■ ACTIVITY
All lines holding the word "encourage" in the listing below need to be copied.

■ MATERIAL FOR THE TASK

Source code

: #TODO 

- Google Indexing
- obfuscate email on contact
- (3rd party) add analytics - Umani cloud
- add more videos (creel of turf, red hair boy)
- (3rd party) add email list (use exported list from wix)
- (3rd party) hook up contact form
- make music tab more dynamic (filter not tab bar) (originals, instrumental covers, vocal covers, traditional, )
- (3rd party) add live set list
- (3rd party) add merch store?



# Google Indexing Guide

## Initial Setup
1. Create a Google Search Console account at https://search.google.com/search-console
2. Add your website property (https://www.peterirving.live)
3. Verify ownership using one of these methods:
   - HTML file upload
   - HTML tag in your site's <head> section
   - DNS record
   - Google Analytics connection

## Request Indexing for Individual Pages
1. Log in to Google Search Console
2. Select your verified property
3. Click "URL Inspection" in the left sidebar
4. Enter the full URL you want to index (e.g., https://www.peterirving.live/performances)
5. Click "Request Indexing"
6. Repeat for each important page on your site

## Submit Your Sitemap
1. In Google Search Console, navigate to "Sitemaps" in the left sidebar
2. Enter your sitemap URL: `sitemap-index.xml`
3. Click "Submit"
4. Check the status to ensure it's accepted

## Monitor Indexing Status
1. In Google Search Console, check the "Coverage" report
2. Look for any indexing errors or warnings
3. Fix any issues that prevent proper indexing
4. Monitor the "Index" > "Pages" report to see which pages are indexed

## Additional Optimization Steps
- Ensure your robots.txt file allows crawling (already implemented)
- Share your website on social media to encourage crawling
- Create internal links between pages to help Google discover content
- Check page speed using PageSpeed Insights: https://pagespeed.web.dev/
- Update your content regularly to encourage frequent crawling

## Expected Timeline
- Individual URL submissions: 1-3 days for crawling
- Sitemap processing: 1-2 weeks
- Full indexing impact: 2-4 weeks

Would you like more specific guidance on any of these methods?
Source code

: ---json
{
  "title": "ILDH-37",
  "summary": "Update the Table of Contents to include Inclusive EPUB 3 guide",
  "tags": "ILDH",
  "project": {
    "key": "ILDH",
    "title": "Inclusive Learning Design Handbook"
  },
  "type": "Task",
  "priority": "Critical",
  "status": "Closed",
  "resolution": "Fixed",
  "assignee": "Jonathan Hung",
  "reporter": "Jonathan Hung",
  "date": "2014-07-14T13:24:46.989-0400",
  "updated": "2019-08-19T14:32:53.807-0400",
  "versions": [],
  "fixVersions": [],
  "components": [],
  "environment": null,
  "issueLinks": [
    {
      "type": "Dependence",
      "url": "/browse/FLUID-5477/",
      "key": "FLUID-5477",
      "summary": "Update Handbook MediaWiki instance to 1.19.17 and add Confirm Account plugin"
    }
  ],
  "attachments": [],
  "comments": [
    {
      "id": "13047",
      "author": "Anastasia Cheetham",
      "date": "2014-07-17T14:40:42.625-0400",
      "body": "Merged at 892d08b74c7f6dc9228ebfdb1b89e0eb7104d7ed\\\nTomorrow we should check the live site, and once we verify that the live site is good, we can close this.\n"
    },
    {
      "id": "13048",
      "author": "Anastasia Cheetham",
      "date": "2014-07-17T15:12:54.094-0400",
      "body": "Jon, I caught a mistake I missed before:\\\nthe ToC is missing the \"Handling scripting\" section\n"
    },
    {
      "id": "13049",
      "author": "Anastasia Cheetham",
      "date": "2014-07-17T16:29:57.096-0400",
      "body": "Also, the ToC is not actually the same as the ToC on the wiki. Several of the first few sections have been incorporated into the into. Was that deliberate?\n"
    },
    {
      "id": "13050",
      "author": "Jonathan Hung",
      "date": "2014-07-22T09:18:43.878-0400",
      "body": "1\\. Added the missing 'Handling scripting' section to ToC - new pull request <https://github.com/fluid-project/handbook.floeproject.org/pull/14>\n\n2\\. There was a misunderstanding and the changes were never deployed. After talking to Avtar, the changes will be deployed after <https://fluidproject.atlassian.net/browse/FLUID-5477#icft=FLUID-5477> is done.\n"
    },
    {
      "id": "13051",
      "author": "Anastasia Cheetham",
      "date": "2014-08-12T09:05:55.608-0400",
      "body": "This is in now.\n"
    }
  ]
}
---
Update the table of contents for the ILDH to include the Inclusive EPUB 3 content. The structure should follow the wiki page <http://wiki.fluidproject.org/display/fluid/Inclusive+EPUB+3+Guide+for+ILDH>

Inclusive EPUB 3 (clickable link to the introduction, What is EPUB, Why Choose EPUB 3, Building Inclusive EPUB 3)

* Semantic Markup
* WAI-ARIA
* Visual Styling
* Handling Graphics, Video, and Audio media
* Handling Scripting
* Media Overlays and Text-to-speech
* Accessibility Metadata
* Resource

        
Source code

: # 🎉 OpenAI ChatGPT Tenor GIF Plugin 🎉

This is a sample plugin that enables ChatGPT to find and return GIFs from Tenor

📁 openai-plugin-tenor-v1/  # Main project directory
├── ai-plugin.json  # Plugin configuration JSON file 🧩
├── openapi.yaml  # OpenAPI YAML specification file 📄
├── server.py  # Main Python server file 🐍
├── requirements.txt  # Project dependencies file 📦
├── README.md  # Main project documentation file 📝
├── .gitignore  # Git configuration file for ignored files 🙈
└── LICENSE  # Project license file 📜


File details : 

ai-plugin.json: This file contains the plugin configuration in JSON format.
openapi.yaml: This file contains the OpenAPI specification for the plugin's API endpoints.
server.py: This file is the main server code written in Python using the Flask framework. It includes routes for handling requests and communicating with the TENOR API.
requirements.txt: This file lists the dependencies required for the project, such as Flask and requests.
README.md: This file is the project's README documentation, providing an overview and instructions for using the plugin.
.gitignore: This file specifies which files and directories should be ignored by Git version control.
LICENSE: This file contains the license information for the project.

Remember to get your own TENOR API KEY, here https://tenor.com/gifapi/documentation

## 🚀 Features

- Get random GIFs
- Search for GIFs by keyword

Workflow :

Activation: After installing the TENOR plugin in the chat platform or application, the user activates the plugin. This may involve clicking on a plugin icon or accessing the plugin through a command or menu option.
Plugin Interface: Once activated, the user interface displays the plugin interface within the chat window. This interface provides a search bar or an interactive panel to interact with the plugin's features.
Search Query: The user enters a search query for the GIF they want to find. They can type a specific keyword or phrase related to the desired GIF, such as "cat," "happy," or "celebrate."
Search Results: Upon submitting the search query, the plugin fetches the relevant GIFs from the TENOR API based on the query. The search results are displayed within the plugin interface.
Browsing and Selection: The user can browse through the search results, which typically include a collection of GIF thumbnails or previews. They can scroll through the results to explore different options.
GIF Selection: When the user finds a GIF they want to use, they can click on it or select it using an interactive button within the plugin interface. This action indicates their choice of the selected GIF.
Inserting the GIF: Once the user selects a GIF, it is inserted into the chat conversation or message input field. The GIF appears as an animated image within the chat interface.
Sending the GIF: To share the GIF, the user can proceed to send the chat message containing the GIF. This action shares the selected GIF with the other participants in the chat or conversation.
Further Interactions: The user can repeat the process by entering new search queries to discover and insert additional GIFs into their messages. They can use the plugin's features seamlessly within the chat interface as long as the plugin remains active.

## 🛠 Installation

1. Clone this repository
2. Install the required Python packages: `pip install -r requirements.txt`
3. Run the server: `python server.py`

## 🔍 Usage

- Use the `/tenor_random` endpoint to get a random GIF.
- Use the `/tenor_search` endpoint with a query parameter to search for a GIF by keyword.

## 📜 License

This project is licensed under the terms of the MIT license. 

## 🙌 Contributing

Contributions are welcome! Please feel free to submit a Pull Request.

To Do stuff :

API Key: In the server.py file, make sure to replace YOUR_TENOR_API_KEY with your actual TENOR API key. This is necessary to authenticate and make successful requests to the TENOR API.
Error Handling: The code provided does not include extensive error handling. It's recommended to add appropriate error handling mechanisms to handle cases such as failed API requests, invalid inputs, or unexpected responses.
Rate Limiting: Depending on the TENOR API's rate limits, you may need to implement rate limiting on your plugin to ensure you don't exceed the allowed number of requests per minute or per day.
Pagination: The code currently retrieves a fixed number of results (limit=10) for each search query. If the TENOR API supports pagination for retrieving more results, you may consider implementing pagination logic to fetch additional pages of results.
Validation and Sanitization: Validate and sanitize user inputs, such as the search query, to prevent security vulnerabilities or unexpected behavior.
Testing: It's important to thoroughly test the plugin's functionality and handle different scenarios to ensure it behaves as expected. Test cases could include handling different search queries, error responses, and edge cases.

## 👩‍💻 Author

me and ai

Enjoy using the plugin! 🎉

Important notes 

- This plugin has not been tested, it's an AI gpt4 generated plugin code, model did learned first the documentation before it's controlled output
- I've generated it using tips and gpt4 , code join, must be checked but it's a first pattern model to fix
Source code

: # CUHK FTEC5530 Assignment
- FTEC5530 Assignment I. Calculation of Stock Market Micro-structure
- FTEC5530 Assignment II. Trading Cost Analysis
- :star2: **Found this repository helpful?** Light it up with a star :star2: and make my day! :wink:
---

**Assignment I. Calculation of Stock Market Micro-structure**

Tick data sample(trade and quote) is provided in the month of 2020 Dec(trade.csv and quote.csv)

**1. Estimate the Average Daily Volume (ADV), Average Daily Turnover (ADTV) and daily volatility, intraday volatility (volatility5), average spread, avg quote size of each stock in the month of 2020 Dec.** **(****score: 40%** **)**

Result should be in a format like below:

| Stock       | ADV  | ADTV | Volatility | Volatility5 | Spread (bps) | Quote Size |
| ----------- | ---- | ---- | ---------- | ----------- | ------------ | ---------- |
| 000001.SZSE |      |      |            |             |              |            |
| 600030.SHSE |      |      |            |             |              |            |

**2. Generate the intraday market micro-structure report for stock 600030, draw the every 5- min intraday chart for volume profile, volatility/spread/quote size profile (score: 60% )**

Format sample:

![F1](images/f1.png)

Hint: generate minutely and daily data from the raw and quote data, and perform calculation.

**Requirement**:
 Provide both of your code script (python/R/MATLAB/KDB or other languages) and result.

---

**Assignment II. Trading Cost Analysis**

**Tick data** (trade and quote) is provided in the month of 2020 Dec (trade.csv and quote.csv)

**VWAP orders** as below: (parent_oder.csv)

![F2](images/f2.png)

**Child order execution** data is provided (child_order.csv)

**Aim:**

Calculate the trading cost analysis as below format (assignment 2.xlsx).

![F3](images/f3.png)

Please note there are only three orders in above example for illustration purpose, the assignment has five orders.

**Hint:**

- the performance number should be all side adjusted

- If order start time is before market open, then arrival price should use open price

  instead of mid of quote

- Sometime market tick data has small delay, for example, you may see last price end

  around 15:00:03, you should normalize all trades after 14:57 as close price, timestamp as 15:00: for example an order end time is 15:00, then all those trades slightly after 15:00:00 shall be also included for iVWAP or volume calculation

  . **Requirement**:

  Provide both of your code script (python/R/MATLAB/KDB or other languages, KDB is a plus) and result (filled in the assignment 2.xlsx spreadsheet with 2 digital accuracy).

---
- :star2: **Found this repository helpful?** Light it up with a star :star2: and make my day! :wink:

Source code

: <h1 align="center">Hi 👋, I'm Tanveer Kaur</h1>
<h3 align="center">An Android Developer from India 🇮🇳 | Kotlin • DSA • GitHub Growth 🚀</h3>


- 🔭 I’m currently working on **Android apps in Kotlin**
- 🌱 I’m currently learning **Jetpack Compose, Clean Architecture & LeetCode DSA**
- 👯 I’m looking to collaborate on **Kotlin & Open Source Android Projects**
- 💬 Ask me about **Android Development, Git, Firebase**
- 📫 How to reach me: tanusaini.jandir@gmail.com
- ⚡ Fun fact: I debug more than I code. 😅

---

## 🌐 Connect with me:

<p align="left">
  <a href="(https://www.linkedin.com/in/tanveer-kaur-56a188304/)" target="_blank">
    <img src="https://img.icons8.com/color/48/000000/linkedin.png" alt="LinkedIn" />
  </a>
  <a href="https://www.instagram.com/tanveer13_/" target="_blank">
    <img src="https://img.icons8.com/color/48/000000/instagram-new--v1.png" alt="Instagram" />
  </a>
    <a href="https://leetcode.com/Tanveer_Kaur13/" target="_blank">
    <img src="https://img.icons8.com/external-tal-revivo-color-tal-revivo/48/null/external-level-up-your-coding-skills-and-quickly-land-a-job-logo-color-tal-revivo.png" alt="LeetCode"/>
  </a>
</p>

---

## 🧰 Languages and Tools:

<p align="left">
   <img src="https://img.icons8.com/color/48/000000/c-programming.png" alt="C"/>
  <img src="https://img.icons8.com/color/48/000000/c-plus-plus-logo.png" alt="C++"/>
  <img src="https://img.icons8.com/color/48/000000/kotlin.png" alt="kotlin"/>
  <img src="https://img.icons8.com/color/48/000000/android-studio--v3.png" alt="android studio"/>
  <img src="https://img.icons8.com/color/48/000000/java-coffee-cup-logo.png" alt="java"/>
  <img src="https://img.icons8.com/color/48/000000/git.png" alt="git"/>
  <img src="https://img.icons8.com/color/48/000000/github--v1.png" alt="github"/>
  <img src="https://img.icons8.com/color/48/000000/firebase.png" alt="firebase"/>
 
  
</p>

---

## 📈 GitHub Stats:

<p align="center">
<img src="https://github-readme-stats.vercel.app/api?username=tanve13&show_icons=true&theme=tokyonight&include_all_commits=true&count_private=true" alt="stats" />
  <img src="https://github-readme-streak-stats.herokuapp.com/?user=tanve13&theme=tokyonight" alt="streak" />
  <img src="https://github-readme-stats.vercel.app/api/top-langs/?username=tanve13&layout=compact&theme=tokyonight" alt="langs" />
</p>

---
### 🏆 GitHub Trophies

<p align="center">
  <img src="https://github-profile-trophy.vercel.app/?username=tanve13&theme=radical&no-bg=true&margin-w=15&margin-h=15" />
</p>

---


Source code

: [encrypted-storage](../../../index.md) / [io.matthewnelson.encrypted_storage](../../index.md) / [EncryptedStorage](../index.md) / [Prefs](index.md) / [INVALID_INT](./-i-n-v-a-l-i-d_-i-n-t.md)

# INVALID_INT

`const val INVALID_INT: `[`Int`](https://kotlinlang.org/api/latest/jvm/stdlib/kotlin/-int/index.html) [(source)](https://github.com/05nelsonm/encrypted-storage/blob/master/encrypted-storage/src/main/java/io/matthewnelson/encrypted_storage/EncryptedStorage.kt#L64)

■ SOLUTION TO THIS PROBLEM
- Share your website on social media to encourage crawling
- Update your content regularly to encourage frequent crawling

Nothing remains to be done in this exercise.